This is a Python package but we're also exploring continual learning with um some of the compute we have and some of the models we have on our on our infrastructure.
>> Yeah. and and Richmond before so we're you're going to share some things and I we'll get to that in a second but I I want to I want to comment on this because this is a really interesting topic is it like to to reach AGI or to have that next like step function improvement in AI is it required to actually evolve the weights meaning in real time actually change the weights continual learning as you said um >> it's it's interesting because like I I I think you're right and obviously Daario is like he made the prediction we can get trillions of dollars in economic value simply by building a harness around it, allowing it to have memory.
Uh that that on without ever changing the weights, static weights. I I think that's probably it. And then if you think like okay um if you just look at the the weights itself maybe that's just like the engine of a car and you still need the car around it to get the horsepower to the road and drive somewhere, right? So like maybe the model weights are never going to be enough and you needed the harness around it. You needed memory. You needed tools.
Uh, I like I I keep flip-flopping too.
I'm not I'm not sure. It just seems like >> with all the progress that we've seen, especially around harness engineering in the last 6 months, um, we're going to be able to get tremendous value out of the current architecture of these models.
>> I I I'm like you. I'm not sure. The only way I can be sure is just by being in the arena, Matt. So, that is the only way I can be sure. So, I'm I'm learning and I'm teaching and I'm experimenting um in real time. So, I'm going to be in in the Bay Area next week and I'm going to be sitting down with a bunch of developers specifically on continue learning, what's working, what's not working, what the pers uh perspective of of developers in in in this in the space of age of memory.
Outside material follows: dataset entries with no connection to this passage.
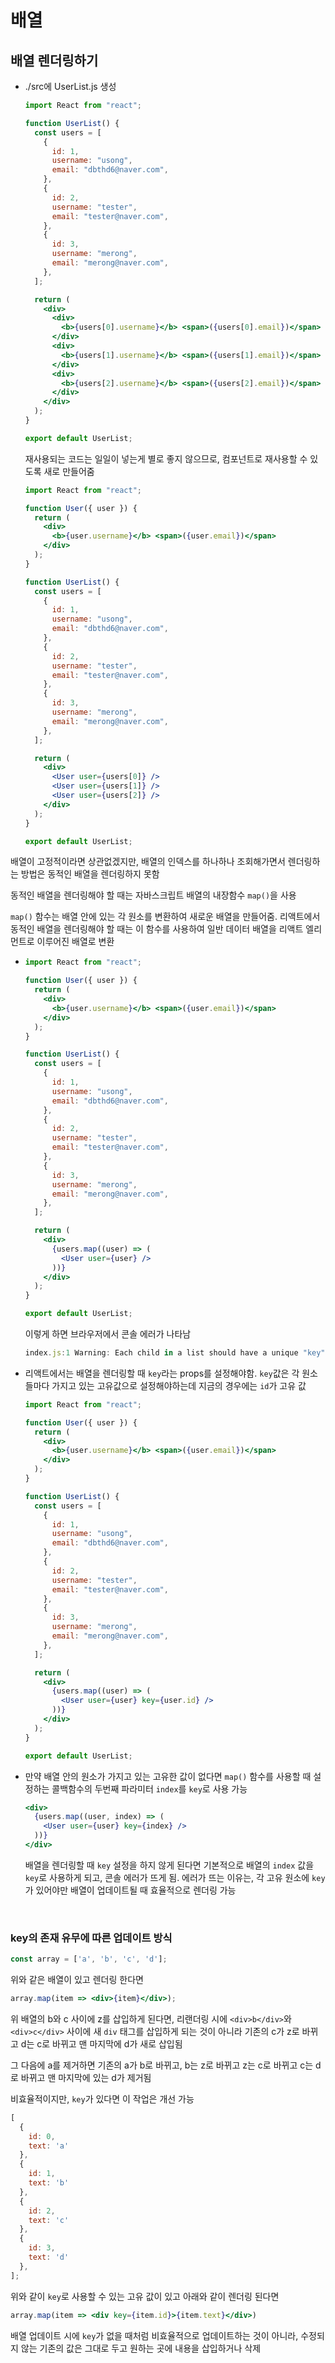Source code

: # 배열

## 배열 렌더링하기

+ ./src에 UserList.js 생성

  ```jsx
  import React from "react";
  
  function UserList() {
    const users = [
      {
        id: 1,
        username: "usong",
        email: "dbthd6@naver.com",
      },
      {
        id: 2,
        username: "tester",
        email: "tester@naver.com",
      },
      {
        id: 3,
        username: "merong",
        email: "merong@naver.com",
      },
    ];
  
    return (
      <div>
        <div>
          <b>{users[0].username}</b> <span>({users[0].email})</span>
        </div>
        <div>
          <b>{users[1].username}</b> <span>({users[1].email})</span>
        </div>
        <div>
          <b>{users[2].username}</b> <span>({users[2].email})</span>
        </div>
      </div>
    );
  }
  
  export default UserList;
  ```

  재사용되는 코드는 일일이 넣는게 별로 좋지 않으므로, 컴포넌트로 재사용할 수 있도록 새로 만들어줌

  ```jsx
  import React from "react";
  
  function User({ user }) {
    return (
      <div>
        <b>{user.username}</b> <span>({user.email})</span>
      </div>
    );
  }
  
  function UserList() {
    const users = [
      {
        id: 1,
        username: "usong",
        email: "dbthd6@naver.com",
      },
      {
        id: 2,
        username: "tester",
        email: "tester@naver.com",
      },
      {
        id: 3,
        username: "merong",
        email: "merong@naver.com",
      },
    ];
  
    return (
      <div>
        <User user={users[0]} />
        <User user={users[1]} />
        <User user={users[2]} />
      </div>
    );
  }
  
  export default UserList;
  ```

배열이 고정적이라면 상관없겠지만, 배열의 인덱스를 하나하나 조회해가면서 렌더링하는 방법은 동적인 배열을 렌더링하지 못함

동적인 배열을 렌더링해야 할 때는 자바스크립트 배열의 내장함수 `map()`을 사용

`map()` 함수는 배열 안에 있는 각 원소를 변환하여 새로운 배열을 만들어줌. 리액트에서 동적인 배열을 렌더링해야 할 때는 이 함수를 사용하여 일반 데이터 배열을 리액트 엘리먼트로 이루어진 배열로 변환

+ ```jsx
  import React from "react";
  
  function User({ user }) {
    return (
      <div>
        <b>{user.username}</b> <span>({user.email})</span>
      </div>
    );
  }
  
  function UserList() {
    const users = [
      {
        id: 1,
        username: "usong",
        email: "dbthd6@naver.com",
      },
      {
        id: 2,
        username: "tester",
        email: "tester@naver.com",
      },
      {
        id: 3,
        username: "merong",
        email: "merong@naver.com",
      },
    ];
  
    return (
      <div>
        {users.map((user) => (
          <User user={user} />
        ))}
      </div>
    );
  }
  
  export default UserList;
  ```

  이렇게 하면 브라우저에서 콘솔 에러가 나타남

  ```jsx
  index.js:1 Warning: Each child in a list should have a unique "key" prop.
  ```

  

+ 리액트에서는 배열을 렌더링할 때 `key`라는 props를 설정해야함. `key`값은 각 원소들마다 가지고 있는 고유값으로 설정해야하는데 지금의 경우에는 `id`가 고유 값

  ```jsx
  import React from "react";
  
  function User({ user }) {
    return (
      <div>
        <b>{user.username}</b> <span>({user.email})</span>
      </div>
    );
  }
  
  function UserList() {
    const users = [
      {
        id: 1,
        username: "usong",
        email: "dbthd6@naver.com",
      },
      {
        id: 2,
        username: "tester",
        email: "tester@naver.com",
      },
      {
        id: 3,
        username: "merong",
        email: "merong@naver.com",
      },
    ];
  
    return (
      <div>
        {users.map((user) => (
          <User user={user} key={user.id} />
        ))}
      </div>
    );
  }
  
  export default UserList;
  ```

+ 만약 배열 안의 원소가 가지고 있는 고유한 값이 없다면 `map()` 함수를 사용할 때 설정하는 콜백함수의 두번째 파라미터 `index`를 `key`로 사용 가능

  ```jsx
  <div>
    {users.map((user, index) => (
      <User user={user} key={index} />
    ))}
  </div>
  ```

  배열을 렌더링할 때 `key` 설정을 하지 않게 된다면 기본적으로 배열의 `index` 값을 `key`로 사용하게 되고, 콘솔 에러가 뜨게 됨. 에러가 뜨는 이유는, 각 고유 원소에 `key`가 있어야만 배열이 업데이트될 때 효율적으로 렌더링 가능

<br>

### key의 존재 유무에 따른 업데이트 방식

```jsx
const array = ['a', 'b', 'c', 'd'];
```

위와 같은 배열이 있고 렌더링 한다면

```jsx
array.map(item => <div>{item}</div>);
```

위 배열의 b와 c 사이에 z를 삽입하게 된다면, 리랜더링 시에 `<div>b</div>`와 `<div>c</div>` 사이에 새 `div` 태그를 삽입하게 되는 것이 아니라 기존의 c가 z로 바뀌고 d는 c로 바뀌고 맨 마지막에 d가 새로 삽입됨

그 다음에 a를 제거하면 기존의 a가 b로 바뀌고, b는 z로 바뀌고 z는 c로 바뀌고 c는 d로 바뀌고 맨 마지막에 있는 d가 제거됨

비효율적이지만, `key`가 있다면 이 작업은 개선 가능

```jsx
[
  {
    id: 0,
    text: 'a'
  },
  {
    id: 1,
    text: 'b'
  },
  {
    id: 2,
    text: 'c'
  },
  {
    id: 3,
    text: 'd'
  },
];
```

위와 같이 `key`로 사용할 수 있는 고유 값이 있고 아래와 같이 렌더링 된다면

```jsx
array.map(item => <div key={item.id}>{item.text}</div>)
```

배열 업데이트 시에 `key`가 없을 때처럼 비효율적으로 업데이트하는 것이 아니라, 수정되지 않는 기존의 값은 그대로 두고 원하는 곳에 내용을 삽입하거나 삭제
So, um I can share a link but it's more of a private event so I don't want it to be oversubscribed.
>> Cool. Um, okay. Uh, one one quick thing.
So, this is actually from Darrett Laura based memory first. This is actually something that I've seen. I read a few research papers where they were doing like real time um uh real time Laura basically kind of modifying a part of the model to essentially update it in real time. Have you thought about this at all?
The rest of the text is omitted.